After the "War of Kings" mini-event, Dan Abnett and Andy Lanning have found a way to take Nova in his own, individual, direction. This series could have easily become "The Further Adventures of Nova and the Fallout of the War of Kings" or "The Nova Corps, Featuring Ricky Rider."

And while such a transformation might have worked, might even have made sense given the way this series has unfolded over the past couple of years, "Nova" began as a solo comic, and a solo comic is what it will seemingly remain.

Well, except for the inclusion of Darkhawk and the partial New Warriors reunion, but I'll get to that in a minute.

But Abnett and Lanning have removed Richard Ryder, the Nova of the title, from the cosmic events raging across Marvel's outer galaxies.

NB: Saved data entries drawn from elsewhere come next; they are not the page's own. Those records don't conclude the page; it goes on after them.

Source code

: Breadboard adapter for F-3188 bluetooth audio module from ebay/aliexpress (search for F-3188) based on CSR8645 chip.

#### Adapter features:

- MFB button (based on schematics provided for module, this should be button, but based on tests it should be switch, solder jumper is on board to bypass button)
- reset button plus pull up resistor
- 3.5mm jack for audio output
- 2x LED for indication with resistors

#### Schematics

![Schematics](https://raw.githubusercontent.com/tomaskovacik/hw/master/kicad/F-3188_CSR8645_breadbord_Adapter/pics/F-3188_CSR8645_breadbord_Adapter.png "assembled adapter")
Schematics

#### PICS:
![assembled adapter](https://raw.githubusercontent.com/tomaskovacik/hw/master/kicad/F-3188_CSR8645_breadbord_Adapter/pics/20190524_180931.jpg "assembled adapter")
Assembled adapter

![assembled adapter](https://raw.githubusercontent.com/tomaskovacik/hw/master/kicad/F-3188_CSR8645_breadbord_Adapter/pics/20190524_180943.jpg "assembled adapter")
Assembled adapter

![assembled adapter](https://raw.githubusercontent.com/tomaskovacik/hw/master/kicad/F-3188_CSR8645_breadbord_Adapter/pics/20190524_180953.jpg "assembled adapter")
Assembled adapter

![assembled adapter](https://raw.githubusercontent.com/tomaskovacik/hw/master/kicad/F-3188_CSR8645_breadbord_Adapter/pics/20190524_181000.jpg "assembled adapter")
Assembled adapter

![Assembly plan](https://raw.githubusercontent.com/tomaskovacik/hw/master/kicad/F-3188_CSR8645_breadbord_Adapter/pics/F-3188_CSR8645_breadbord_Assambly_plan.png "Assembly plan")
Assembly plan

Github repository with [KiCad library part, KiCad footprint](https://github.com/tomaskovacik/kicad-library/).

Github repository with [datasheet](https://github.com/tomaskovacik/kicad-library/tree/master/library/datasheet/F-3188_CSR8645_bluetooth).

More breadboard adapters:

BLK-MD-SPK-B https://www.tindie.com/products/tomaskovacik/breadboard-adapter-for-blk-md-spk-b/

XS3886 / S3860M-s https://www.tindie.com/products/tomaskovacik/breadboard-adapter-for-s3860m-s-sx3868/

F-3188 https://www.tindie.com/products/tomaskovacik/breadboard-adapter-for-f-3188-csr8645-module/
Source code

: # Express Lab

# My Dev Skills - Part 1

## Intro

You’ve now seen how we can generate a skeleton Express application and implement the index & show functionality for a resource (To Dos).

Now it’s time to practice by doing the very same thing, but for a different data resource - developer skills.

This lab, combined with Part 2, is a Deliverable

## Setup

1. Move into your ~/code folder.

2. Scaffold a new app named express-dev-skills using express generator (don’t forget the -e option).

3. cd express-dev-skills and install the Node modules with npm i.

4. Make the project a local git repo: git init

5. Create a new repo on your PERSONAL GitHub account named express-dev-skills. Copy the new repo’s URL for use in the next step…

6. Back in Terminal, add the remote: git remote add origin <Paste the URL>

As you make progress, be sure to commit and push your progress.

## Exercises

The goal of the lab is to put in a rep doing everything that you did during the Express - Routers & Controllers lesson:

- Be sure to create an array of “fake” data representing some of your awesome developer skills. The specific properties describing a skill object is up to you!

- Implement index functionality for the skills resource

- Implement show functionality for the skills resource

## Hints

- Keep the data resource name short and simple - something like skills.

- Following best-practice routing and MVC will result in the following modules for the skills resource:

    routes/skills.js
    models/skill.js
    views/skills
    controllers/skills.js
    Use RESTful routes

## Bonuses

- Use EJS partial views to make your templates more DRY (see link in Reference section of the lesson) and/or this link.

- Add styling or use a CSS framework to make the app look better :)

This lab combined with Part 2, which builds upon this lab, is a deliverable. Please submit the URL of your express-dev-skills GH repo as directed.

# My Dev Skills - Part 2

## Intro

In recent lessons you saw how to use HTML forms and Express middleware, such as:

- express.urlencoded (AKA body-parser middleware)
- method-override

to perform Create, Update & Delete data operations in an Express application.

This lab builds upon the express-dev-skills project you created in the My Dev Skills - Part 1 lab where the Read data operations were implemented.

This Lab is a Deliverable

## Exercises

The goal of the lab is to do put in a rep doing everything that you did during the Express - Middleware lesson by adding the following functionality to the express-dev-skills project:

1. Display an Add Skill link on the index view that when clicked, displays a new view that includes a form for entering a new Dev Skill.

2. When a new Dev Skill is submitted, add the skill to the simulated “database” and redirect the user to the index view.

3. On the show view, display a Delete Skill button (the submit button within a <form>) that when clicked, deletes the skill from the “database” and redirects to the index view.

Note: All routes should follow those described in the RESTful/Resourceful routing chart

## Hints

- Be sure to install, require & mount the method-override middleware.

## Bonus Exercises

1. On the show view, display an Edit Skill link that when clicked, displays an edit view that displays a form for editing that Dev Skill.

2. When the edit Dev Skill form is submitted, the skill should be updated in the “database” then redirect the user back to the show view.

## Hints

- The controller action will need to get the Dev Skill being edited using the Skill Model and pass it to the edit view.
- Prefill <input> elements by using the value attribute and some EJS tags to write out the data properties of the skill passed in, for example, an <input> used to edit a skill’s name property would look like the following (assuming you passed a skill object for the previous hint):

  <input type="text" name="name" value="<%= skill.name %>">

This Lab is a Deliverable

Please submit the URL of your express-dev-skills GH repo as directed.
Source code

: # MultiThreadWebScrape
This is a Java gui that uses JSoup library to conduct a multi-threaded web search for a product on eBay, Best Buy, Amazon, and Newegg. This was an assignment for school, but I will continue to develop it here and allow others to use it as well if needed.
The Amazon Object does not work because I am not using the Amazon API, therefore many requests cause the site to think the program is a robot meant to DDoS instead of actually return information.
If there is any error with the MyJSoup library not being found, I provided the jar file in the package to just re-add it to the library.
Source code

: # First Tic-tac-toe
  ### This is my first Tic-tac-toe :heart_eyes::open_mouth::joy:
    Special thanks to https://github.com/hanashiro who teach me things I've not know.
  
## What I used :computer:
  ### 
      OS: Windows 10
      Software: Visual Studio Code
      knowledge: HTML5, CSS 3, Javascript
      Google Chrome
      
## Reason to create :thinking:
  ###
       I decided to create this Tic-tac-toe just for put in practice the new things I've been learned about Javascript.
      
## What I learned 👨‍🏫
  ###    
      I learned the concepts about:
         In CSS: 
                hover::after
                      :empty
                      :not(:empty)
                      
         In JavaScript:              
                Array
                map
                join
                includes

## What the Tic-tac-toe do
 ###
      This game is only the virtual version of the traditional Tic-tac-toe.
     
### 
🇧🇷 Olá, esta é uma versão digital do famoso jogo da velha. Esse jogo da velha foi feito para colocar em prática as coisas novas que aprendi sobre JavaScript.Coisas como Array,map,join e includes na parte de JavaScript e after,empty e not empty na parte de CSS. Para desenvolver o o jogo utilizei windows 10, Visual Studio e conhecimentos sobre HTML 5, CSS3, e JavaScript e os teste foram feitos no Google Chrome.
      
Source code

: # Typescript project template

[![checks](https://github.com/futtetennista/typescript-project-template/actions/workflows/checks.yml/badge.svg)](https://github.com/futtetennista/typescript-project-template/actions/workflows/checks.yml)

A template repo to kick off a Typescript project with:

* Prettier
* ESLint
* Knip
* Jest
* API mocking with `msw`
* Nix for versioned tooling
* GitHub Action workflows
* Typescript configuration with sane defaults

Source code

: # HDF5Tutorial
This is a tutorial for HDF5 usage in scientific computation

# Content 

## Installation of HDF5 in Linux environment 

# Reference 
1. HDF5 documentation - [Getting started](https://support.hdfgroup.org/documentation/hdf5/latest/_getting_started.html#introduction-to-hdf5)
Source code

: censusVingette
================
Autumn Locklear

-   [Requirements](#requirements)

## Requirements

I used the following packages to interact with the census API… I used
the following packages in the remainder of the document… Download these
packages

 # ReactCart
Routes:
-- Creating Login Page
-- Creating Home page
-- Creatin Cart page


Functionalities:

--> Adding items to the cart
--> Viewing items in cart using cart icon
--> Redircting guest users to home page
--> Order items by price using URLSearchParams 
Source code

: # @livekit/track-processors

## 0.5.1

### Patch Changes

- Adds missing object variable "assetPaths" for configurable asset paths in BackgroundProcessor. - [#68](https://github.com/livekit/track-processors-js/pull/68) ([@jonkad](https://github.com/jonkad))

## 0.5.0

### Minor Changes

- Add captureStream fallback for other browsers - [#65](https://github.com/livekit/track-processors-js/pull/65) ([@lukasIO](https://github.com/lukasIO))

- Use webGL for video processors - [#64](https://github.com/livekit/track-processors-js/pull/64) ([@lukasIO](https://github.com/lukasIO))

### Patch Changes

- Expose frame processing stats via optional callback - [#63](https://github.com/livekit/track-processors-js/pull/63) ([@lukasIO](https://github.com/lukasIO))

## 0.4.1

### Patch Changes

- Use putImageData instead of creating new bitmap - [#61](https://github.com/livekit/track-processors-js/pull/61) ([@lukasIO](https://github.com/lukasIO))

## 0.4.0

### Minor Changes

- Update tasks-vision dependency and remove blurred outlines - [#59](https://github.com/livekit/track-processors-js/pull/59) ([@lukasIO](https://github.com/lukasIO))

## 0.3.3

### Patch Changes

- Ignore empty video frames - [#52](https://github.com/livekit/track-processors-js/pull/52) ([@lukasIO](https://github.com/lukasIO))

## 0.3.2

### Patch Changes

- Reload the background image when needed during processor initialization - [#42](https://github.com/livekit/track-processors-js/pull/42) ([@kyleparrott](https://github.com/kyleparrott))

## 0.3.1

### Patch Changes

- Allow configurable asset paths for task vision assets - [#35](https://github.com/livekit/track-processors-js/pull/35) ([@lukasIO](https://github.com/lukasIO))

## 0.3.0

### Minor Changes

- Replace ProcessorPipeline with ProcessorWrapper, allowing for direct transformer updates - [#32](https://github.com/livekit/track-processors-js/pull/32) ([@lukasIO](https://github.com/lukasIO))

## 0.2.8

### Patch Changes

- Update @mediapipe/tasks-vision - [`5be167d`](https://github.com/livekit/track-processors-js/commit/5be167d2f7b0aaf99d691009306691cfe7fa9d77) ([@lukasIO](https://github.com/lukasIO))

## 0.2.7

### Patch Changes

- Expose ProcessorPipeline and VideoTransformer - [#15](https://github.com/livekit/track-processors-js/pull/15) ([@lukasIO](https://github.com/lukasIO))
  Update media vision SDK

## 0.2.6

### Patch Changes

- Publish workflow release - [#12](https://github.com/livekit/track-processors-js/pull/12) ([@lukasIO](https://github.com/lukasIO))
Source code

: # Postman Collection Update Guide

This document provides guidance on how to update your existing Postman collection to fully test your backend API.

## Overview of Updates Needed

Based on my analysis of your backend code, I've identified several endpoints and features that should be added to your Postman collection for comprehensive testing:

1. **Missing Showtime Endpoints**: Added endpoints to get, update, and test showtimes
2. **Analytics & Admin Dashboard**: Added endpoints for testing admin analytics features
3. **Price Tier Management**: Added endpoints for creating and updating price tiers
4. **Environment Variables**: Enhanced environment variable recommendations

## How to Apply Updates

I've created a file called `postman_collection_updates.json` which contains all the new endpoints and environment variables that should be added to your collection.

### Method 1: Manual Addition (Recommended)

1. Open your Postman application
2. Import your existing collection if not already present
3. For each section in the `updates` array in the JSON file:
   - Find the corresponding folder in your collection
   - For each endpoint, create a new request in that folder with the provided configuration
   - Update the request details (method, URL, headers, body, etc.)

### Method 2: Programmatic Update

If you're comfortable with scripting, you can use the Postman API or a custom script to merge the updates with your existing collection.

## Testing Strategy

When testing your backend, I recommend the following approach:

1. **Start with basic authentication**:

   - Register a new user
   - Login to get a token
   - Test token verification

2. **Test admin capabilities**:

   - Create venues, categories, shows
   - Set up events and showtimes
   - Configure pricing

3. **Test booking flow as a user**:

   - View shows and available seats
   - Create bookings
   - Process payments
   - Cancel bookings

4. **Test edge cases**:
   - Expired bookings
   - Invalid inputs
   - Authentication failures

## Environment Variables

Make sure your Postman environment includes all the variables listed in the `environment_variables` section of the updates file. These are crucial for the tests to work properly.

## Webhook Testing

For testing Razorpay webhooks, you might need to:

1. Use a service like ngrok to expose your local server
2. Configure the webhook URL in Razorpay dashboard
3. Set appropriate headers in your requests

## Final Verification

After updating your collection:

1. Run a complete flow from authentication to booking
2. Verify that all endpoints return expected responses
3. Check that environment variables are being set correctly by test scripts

He's fallen back though a temporal rift with his sometimes pal Darkhawk in tow, and he not only comes face to face with his old 1970's nemesis, the Sphinx, but he gets caught up in a Reed Richards archeological dig.

Though no exact time is given for this adventure into the past -- how could it be, unless Rider, a teen in the mid 1970s, were pushing 50 right now? -- Reed Richards mentions that he had just met Nova for the first time right before this adventure. And this Nova, full of power and confidence and pointy shoulder pads, acts nothing like the whiny young kid he recently encountered.

So it's your run-of-the-mill time travel plot, with the protagonist sent back into the past, meeting up with old friends and enemies but with a new perspective. It's fine. It's solid. It's nothing special.

Artist Andrea DiVito and colorists Bruno Hang and Jay David Ramos resist the urge to color the sequences set in the Marvel past using Ben-Day dots.

But maybe that cliche technique would have at least made the story visually interesting. It's not bad by any means, but it's a completely average looking Marvel comic, circa 2009. And with a story that plays it safe, it feels like what it is: disposable entertainment that's worth exactly as much as your investment in these characters. If you care about Nova and Darkhawk, this is something you'd probably like. And if you look forward to the return of the classic New Warriors, then the final page might make you very happy.

For the rest of us, though, it's just a well-produced, if ephemeral, diversion.